The concentration of malonyl-CoA depends on the balance between acetyl-CoA carboxylase (ACC) and malonyl-CoA decarboxylase (MCD). AMP-activated protein kinase (AMPK) is reported to phosphorylate and inactivate liver ACC. This in turn decreases malonyl-CoA concentrations which stimulates fatty acid oxidation and ketogenesis by glucagon in the liver. AMPK phosphorylates and inactivates ACC in the liver and other tissues.

===Integration of AMPK and ACC in the glucose-fatty acid cycle===

Inhibition of fatty acid oxidation requires that ACC is active. Both AMPK and MCD are inactive and glucose uptake is stimulated. The LCFAs are then rerouted to esterification. These conditions exist in tissues rich in oxygen, in which AMPK is inactive and glucose inactivates the AMPK (researched in skeletal muscle).

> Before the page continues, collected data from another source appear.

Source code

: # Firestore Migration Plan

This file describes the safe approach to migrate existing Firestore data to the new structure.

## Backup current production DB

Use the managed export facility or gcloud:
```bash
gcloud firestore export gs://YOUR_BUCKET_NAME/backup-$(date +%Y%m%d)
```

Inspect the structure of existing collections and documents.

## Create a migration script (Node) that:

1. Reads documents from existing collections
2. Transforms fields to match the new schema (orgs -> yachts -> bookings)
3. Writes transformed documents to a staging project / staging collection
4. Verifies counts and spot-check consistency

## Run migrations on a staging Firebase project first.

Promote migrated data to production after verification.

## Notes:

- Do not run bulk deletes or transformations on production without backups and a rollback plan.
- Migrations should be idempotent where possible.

The inhibition of MCD suppresses the oxidation of fatty acids and stimulates glucose oxidation. In a study on MCD deficient mice there was no difference in the oxidation of fatty acids and glucose in the heart under aerobic conditions. It is theorized that the overexpression of fatty acids being used makes up for the lack of MCD.

===Fatty acid uptake===

Long chain fatty acid uptake is mediated by several transporters, including FAT (fatty acid translocase)/CD36. CD36 deletion rescues lipotoxic cardiomyopathy. FAT/CD36 may be controlled by insulin and AMPK. Increased transport coupled to the formation of the CoA derivatives and the resulting AMPK activation should ensure efficient fatty acid uptake and metabolism.

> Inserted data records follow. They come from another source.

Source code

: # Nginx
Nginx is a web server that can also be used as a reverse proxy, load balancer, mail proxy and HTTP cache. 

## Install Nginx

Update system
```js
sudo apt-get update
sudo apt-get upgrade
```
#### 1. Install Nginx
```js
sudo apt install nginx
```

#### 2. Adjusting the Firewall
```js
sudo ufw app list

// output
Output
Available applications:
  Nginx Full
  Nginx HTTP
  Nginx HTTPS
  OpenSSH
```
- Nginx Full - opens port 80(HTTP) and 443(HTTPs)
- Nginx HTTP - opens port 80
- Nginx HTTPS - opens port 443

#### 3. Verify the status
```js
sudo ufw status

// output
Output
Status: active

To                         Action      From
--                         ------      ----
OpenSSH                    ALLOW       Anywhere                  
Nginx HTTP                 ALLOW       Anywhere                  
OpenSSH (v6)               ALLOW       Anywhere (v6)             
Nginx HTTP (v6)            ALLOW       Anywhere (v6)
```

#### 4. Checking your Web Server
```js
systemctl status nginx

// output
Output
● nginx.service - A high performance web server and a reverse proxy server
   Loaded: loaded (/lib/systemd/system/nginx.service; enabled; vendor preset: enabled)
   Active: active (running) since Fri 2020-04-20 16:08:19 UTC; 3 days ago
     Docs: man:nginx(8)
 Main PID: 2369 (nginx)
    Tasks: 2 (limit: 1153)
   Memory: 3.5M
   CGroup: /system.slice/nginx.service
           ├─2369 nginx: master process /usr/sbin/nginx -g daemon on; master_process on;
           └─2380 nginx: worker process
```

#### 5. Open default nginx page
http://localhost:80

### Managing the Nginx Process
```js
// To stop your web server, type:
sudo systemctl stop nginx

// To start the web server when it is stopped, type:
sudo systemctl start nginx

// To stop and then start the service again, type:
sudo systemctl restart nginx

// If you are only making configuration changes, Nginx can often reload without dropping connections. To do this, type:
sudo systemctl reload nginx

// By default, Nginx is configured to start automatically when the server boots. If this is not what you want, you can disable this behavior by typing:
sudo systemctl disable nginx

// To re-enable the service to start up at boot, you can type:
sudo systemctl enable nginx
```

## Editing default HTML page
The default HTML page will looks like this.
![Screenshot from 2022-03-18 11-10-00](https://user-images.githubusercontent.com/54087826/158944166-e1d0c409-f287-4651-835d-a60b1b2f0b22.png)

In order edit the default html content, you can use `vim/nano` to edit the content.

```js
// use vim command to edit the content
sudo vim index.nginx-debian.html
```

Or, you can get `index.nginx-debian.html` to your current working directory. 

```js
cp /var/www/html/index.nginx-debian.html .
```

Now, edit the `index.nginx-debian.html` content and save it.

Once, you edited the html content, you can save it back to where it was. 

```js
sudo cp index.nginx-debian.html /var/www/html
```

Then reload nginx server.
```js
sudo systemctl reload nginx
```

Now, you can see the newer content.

==Mitochondrial events controlling fuel selection==
Fatty acids are preferentially oxidized because of the inactivation of PDH by fatty acid oxidation inhibiting glucose oxidation. This suggests that mitochondrial metabolism may control fuel selection. Cellular respiration is stimulated by fatty acids and this relates to an increase in the mitochondrial NADH to NAD+ ratio, suggesting that energy provision overtakes energy consumption. Switching from glucose to fatty acid oxidation leads to a bigger proportion of electrons being transported to complex 2 rather than complex 1 of the respiratory chain. This difference leads to a less efficient oxidative phosphorylation. By oxidizing fatty acids, mitochondria increase their respiration while increasing the production of ROS.

==Fatty acids and insulin==
Fatty acids may act directly upon the pancreatic β-cell to regulate glucose-stimulated insulin secretion. This effect is biphasic. Initially fatty acids potentiate the effects of glucose. After prolonged exposure to high fatty acid concentrations this changes to an inhibition. Randle suggested that the term fatty acid syndrome would be appropriate to apply to the biochemical syndrome resulting from the high concentration of fatty acids and the relationship to abnormalities of carbohydrate metabolism, including starvation, diabetes and Cushing’s syndrome.